At some point in 1842, Mark probably went to visit his sister and brother-in-law in Berkhamsted. William Booth Grey was a respected member of the Parish of Great Berkhamsted and was a churchwarden of St Peter’s Church. Lord Somerville was persuaded to support an important parish fundraising project: the establishment of a new detached cemetery for St Peter’s Parish Church, as the old churchyard was almost full. The land had been donated by a local English noblewoman, the Dowager Countess of Bridgewater, and her connections in high society doubtlessly encouraged generous contributions from the nobles and landed gentry. The inscription on the large foundation stone in Rectory Lane Cemetery, Berkhamsted, records donations by Mark, Lord Somerville and William Booth Grey of £25 each (the equivalent of approximately £1500 each in today’s money).

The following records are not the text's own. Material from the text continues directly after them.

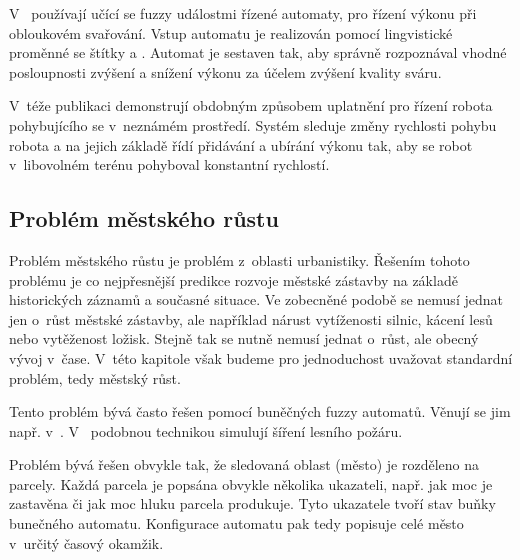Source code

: 
V~\cite{TzaRig-StaAnaAdaFuzzConSysUsiPetrNetLeaAut} používají učící se fuzzy událostmi řízené automaty, pro řízení výkonu při obloukovém svařování. Vstup automatu je realizován pomocí lingvistické proměnné  se štítky  a . Automat je sestaven tak, aby správně rozpoznával vhodné posloupnosti zvýšení a snížení výkonu za účelem zvýšení kvality sváru. 

V~téže publikaci demonstrují obdobným způsobem uplatnění pro řízení robota pohybujícího se v~neznámém prostředí. Systém sleduje změny rychlosti pohybu robota a na jejich základě řídí přidávání a ubírání výkonu tak, aby se robot v~libovolném terénu pohyboval konstantní rychlostí.

\subsection{Problém městského růstu} \label{subs:UrbGrow}
Problém městského růstu je problém z~oblasti urbanistiky. Řešením tohoto problému je co nejpřesnější predikce rozvoje městské zástavby na základě historických záznamů a současné situace. Ve zobecněné podobě se nemusí jednat jen o~růst městské zástavby, ale například nárust vytíženosti silnic, kácení lesů nebo vytěženost ložisk. Stejně tak se nutně nemusí jednat o~růst, ale obecný vývoj v~čase. V~této kapitole však budeme pro jednoduchost uvažovat standardní problém, tedy městský růst.

Tento problém bývá často řešen pomocí buněčných fuzzy automatů. Věnují se jim např. v~\cite{AlAhHep+-ModUrbGroDynUsCelAutGIS, Ahm+-CalFuzCelAutModUrbDynSauAr, War+-StoConCelModUrbGro, WhiEng-CelAutBasIntDynRegMod, LaiDraSch-IntMulEvCelAutMetLanSimMod, ManHatPra-FuzCelAutBasSheModUrGro+, ManHatPra-ModUrbGroUsFuzCelAut, Wu-CalStoCelAutAppRurUrbLanConv, PowSimWhi-HieFuzzPattMatcRegCompLanUseMap, Dra-CouFuzSetTheGisBaCelAutLanUseChaMod, WasPar-PreSpaDisEleEnCon+, LiuPhi-DevCelAutModUrbGroIncFuzSetApp}. V~\cite{MraZimLapBaj-FuzCelAut+} podobnou technikou simulují šíření lesního požáru.

Problém bývá řešen obvykle tak, že sledovaná oblast (město) je rozděleno na parcely. Každá parcela je popsána obvykle několika ukazateli, např. jak moc je zastavěna či jak moc hluku parcela produkuje. Tyto ukazatele tvoří stav buňky bunečného automatu. Konfigurace automatu pak tedy popisuje celé město v~určitý časový okamžik.

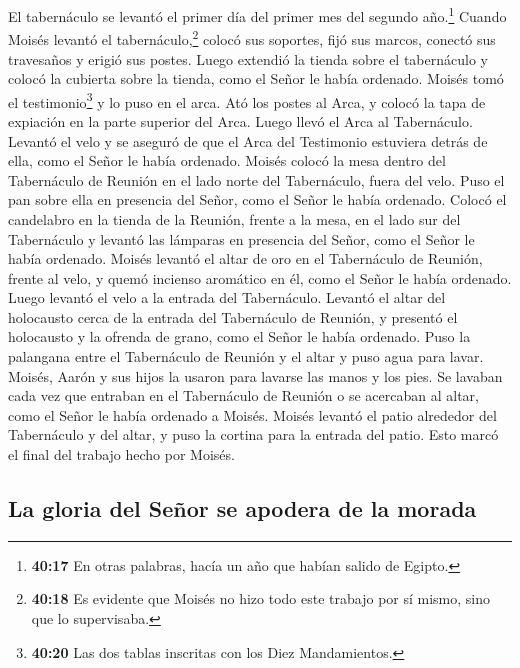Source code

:  El tabernáculo se levantó el primer día del primer mes
del segundo año.\footnote{\textbf{40:17} En otras palabras, hacía un año
  que habían salido de Egipto.}  Cuando Moisés levantó el
tabernáculo,\footnote{\textbf{40:18} Es evidente que Moisés no hizo todo
  este trabajo por sí mismo, sino que lo supervisaba.} colocó sus
soportes, fijó sus marcos, conectó sus travesaños y erigió sus postes.
 Luego extendió la tienda sobre el tabernáculo y colocó
la cubierta sobre la tienda, como el Señor le había ordenado.
 Moisés tomó el testimonio\footnote{\textbf{40:20} Las
  dos tablas inscritas con los Diez Mandamientos.} y lo puso en el arca.
Ató los postes al Arca, y colocó la tapa de expiación en la parte
superior del Arca.  Luego llevó el Arca al Tabernáculo.
Levantó el velo y se aseguró de que el Arca del Testimonio estuviera
detrás de ella, como el Señor le había ordenado.  Moisés
colocó la mesa dentro del Tabernáculo de Reunión en el lado norte del
Tabernáculo, fuera del velo.  Puso el pan sobre ella en
presencia del Señor, como el Señor le había ordenado. 
Colocó el candelabro en la tienda de la Reunión, frente a la mesa, en el
lado sur del Tabernáculo  y levantó las lámparas en
presencia del Señor, como el Señor le había ordenado. 
Moisés levantó el altar de oro en el Tabernáculo de Reunión, frente al
velo,  y quemó incienso aromático en él, como el Señor le
había ordenado.  Luego levantó el velo a la entrada del
Tabernáculo.  Levantó el altar del holocausto cerca de la
entrada del Tabernáculo de Reunión, y presentó el holocausto y la
ofrenda de grano, como el Señor le había ordenado.  Puso
la palangana entre el Tabernáculo de Reunión y el altar y puso agua para
lavar.  Moisés, Aarón y sus hijos la usaron para lavarse
las manos y los pies.  Se lavaban cada vez que entraban
en el Tabernáculo de Reunión o se acercaban al altar, como el Señor le
había ordenado a Moisés.  Moisés levantó el patio
alrededor del Tabernáculo y del altar, y puso la cortina para la entrada
del patio. Esto marcó el final del trabajo hecho por Moisés.

\hypertarget{la-gloria-del-seuxf1or-se-apodera-de-la-morada}{%
\subsection{La gloria del Señor se apodera de la
morada}\label{la-gloria-del-seuxf1or-se-apodera-de-la-morada}}

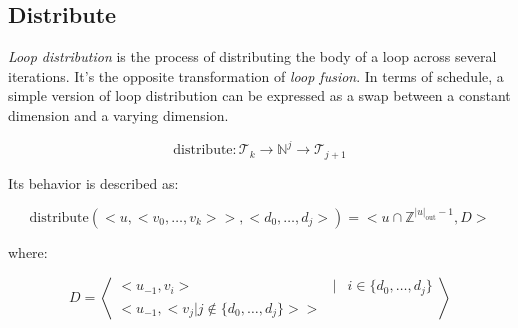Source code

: \documentclass{article}
\begin{document}
\subsection{Distribute}

\emph{Loop distribution} is the process of distributing the body of a loop
across several iterations. It's the opposite transformation of \emph{loop
fusion}. In terms of schedule, a simple version of loop distribution can be
expressed as a swap between a constant dimension and a varying dimension.

\[
    \text{distribute}: \mathcal{T}_k \rightarrow \mathbb{N}^j \rightarrow \mathcal{T}_{j+1}
\]

Its behavior is described as:

\[
    \text{distribute}(< u, <v_0, \ldots, v_k> >, <d_0, \ldots, d_j>) = <u \cap \mathbb{Z}^{|u|_\text{out}-1}, D>
\]

\noindent where:

\[
    D = \left<
    \begin{array}{ccl}
        < u_{-1}, v_i > & | & i \in \{ d_0, \ldots, d_j\} \\
        < u_{-1}, < v_j | j \not\in \{ d_0, \ldots, d_j\}> >  & & 
    \end{array}
    \right>
\]
\end{document}
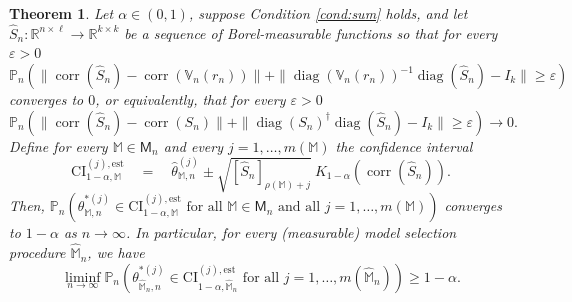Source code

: \documentclass[preprint]{imsart}
\newcommand{\R}{{\mathbb R}}
\newcommand{\eps}{\varepsilon}
\newcommand{\M}{\mathbb M}
\DeclareMathOperator{\diag}{diag}
\DeclareMathOperator{\corr}{corr}
\newtheorem{theorem}{Theorem}[section]
\numberwithin{equation}{section}
\begin{document}
\begin{theorem}\label{thm:fbl}
Let $\alpha \in (0, 1)$, suppose Condition \ref{cond:sum} holds, and let $\hat{S}_n: \R^{n \times \ell} \to \R^{k \times k}$ be a sequence of Borel-measurable functions so that for every $\varepsilon > 0$ 
%
\begin{equation*} 
\mathbb{P}_n \left( \|\corr(\hat{S}_n) - \corr\left(\mathbb{V}_n(r_n)\right)\|  + \|
\diag(\mathbb{V}_n(r_n))^{-1} \diag(\hat{S}_n) - I_k \| \geq \eps \right)
\end{equation*}
%
converges to $0$, or equivalently, that for every $\varepsilon > 0$
%
\begin{equation} \label{eq:consest}
\mathbb{P}_n \left( \|\corr(\hat{S}_n) - \corr\left(S_n\right)\|  + \|
\diag(S_n)^{\dagger} \diag(\hat{S}_n) - I_k \| \geq \varepsilon \right) \to 0.
\end{equation}
%
Define for every $\mathbb{M} \in \mathsf{M}_n$ and every $j = 1, \hdots, m(\mathbb{M})$ the confidence interval
%
\begin{equation*}
\mathrm{CI}_{1-\alpha, \mathbb{M}}^{(j), \mathrm{est}} \quad = \quad \hat{\theta}^{(j)}_{\mathbb{M}, n} \pm \sqrt{[\hat{S}_n]_{\rho(\M) + j }} ~  K_{1-\alpha}\left(\corr(\hat{S}_n)\right).
\end{equation*}
%
Then, 
$
\mathbb{P}_n\left( \theta^{*(j)}_{\mathbb{M}, n} \in \mathrm{CI}_{1-\alpha, \mathbb{M}}^{(j), \mathrm{est}} \text{ for all } \M\in\mathsf{M}_n \text{ and all } j = 1, \hdots, m(\mathbb{M}) \right) 
$
converges to $1-\alpha$ as $n\to\infty$. In particular, for every (measurable) model selection procedure $\hat{\mathbb{M}}_n$, we have
%
\begin{equation}\label{eq:infcov}
\liminf_{n \to \infty} \mathbb{P}_n\left( \theta^{*(j)}_{\hat{\mathbb{M}}_n, n} \in \mathrm{CI}_{1-\alpha, \hat{\mathbb{M}}_n}^{(j), \mathrm{est}} \text{ for all } j = 1, \hdots, m(\hat{\mathbb{M}}_n) \right) \geq 1-\alpha.
\end{equation}
\end{theorem}
\end{document}
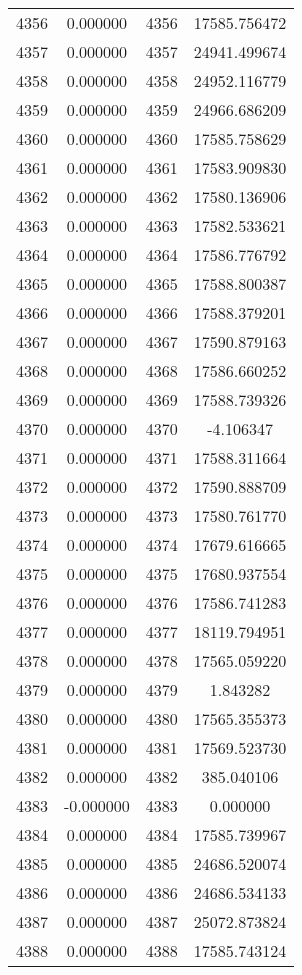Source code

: \documentclass[12pt]{article}
\begin{document}
\begin{longtable}{@{}cccc@{}}
4356 & 0.000000 & 4356 & 17585.756472 \\
4357 & 0.000000 & 4357 & 24941.499674 \\
4358 & 0.000000 & 4358 & 24952.116779 \\
4359 & 0.000000 & 4359 & 24966.686209 \\
4360 & 0.000000 & 4360 & 17585.758629 \\
4361 & 0.000000 & 4361 & 17583.909830 \\
4362 & 0.000000 & 4362 & 17580.136906 \\
4363 & 0.000000 & 4363 & 17582.533621 \\
4364 & 0.000000 & 4364 & 17586.776792 \\
4365 & 0.000000 & 4365 & 17588.800387 \\
4366 & 0.000000 & 4366 & 17588.379201 \\
4367 & 0.000000 & 4367 & 17590.879163 \\
4368 & 0.000000 & 4368 & 17586.660252 \\
4369 & 0.000000 & 4369 & 17588.739326 \\
4370 & 0.000000 & 4370 & -4.106347 \\
4371 & 0.000000 & 4371 & 17588.311664 \\
4372 & 0.000000 & 4372 & 17590.888709 \\
4373 & 0.000000 & 4373 & 17580.761770 \\
4374 & 0.000000 & 4374 & 17679.616665 \\
4375 & 0.000000 & 4375 & 17680.937554 \\
4376 & 0.000000 & 4376 & 17586.741283 \\
4377 & 0.000000 & 4377 & 18119.794951 \\
4378 & 0.000000 & 4378 & 17565.059220 \\
4379 & 0.000000 & 4379 & 1.843282 \\
4380 & 0.000000 & 4380 & 17565.355373 \\
4381 & 0.000000 & 4381 & 17569.523730 \\
4382 & 0.000000 & 4382 & 385.040106 \\
4383 & -0.000000 & 4383 & 0.000000 \\
4384 & 0.000000 & 4384 & 17585.739967 \\
4385 & 0.000000 & 4385 & 24686.520074 \\
4386 & 0.000000 & 4386 & 24686.534133 \\
4387 & 0.000000 & 4387 & 25072.873824 \\
4388 & 0.000000 & 4388 & 17585.743124 \\

\end{longtable}
\end{document}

Lord Somerville’s act of generosity was to be his last. On 3 June 1842 he died at The Hall. His entry in The Scots Peerage, Vol. VIII (1904) is as follows:
“Mark, fifteenth Lord Somerville, born 26 October 1784, was sometime an officer in the Royal Artillery. On 21 February 1820 he was served heir of conquest in special to his brother consanguinean John Southey, fourteenth Lord, in the lands of Nunbank, Redpath, part of the lands of Gattonside, Easter Langlee, Gateside and others in Berwickshire and Roxburghshire. He died, unmarried, at The Hall, Berkhampstead, Hertfordshire, 3 June 1842, and was buried at Berkhampstead.”
Rectory Lane Cemetery did not open until October of that year, and so Mark, Lord Somerville was buried in the old churchyard of St Peter’s Berkhamsted, one of the last burials there. His grave is thought to be marked with a headstone inscribed only with a single letter ‘S’. Inside St Peter’s Church, a marble wall monument was erected in his memory.
Mark Somerville died aged 57 without any children. The Somerville title passed to his younger brother, Kennelm Somerville, 17th Lord (1787-1864). The last Lord Somerville was Aubrey John Somerville, 19th Lord Somerville (1838–1870), after which the title became extinct. Drum House and estate were sold off in the 1860s. Today “The Drum” at Gilmerton still stands and is in use as a private house, an elegant vestige of a Scottish noble family. Although perhaps only a brief visitor to the town, Mark, Lord Somerville’s name is inscribed on the monuments of Berkhamsted as a reminder of his generosity.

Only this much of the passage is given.